INFORMATION SHOWN →
• • • • • • •

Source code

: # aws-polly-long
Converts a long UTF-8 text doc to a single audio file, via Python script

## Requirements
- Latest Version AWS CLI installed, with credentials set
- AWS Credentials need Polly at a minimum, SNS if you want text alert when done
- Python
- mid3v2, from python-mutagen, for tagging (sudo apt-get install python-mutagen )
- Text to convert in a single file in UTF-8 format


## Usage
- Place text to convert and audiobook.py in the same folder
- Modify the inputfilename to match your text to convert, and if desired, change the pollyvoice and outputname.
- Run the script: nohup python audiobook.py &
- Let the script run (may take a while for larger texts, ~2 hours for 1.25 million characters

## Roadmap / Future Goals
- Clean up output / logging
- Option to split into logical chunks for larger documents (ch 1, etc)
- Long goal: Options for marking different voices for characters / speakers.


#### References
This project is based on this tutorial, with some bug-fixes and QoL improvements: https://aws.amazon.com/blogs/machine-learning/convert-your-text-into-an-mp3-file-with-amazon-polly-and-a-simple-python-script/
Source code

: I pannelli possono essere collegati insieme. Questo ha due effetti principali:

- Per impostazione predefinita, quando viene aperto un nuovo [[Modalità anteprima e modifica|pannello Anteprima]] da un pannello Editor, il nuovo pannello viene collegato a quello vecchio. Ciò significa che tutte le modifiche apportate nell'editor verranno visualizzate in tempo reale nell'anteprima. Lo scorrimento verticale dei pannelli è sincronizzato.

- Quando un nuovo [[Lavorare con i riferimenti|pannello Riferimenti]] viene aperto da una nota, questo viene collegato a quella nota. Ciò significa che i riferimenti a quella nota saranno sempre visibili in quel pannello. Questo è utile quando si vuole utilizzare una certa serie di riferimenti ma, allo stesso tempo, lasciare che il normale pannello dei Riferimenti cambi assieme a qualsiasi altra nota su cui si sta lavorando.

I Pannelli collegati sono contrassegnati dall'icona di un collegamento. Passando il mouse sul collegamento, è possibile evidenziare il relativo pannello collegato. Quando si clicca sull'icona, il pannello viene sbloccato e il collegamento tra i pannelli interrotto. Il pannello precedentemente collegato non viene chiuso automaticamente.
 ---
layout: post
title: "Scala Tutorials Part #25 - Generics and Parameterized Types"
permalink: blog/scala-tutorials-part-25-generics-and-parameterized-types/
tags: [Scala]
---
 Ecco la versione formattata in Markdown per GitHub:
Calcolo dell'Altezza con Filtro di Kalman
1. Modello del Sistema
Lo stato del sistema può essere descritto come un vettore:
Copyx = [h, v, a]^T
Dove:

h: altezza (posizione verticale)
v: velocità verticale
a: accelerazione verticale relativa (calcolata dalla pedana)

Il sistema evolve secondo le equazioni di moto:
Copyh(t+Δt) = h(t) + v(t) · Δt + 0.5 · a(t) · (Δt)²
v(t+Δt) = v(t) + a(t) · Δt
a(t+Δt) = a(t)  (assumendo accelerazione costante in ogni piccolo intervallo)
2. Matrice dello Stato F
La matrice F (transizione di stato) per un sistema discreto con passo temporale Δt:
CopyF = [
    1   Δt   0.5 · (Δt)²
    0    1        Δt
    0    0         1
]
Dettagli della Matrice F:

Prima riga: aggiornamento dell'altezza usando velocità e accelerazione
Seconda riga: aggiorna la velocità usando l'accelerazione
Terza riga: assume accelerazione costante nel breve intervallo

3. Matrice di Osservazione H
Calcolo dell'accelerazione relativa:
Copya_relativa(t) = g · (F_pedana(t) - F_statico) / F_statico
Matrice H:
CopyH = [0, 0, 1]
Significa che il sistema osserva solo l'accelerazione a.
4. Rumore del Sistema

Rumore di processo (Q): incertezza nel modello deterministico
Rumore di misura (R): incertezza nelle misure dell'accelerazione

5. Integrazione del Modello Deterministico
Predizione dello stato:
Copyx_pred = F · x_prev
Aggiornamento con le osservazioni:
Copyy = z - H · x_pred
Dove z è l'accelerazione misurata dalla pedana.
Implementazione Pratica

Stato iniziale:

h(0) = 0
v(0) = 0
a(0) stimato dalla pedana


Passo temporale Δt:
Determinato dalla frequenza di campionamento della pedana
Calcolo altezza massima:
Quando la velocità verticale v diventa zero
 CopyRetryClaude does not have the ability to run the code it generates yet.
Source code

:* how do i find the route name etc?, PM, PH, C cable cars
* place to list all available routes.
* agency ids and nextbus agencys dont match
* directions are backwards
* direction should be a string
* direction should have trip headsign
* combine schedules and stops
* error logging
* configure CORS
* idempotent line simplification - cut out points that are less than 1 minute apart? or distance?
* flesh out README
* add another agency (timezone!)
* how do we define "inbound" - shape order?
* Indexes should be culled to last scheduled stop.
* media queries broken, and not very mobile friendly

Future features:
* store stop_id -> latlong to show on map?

• • • • • • •

REQUIREMENT →
Taking the line with "last scheduled stop." as the first, copy every line through the end of the entries above exactly, with no others.

ANSWER FOR THE TASK →
* Indexes should be culled to last scheduled stop.
* media queries broken, and not very mobile friendly

Future features:
* store stop_id -> latlong to show on map?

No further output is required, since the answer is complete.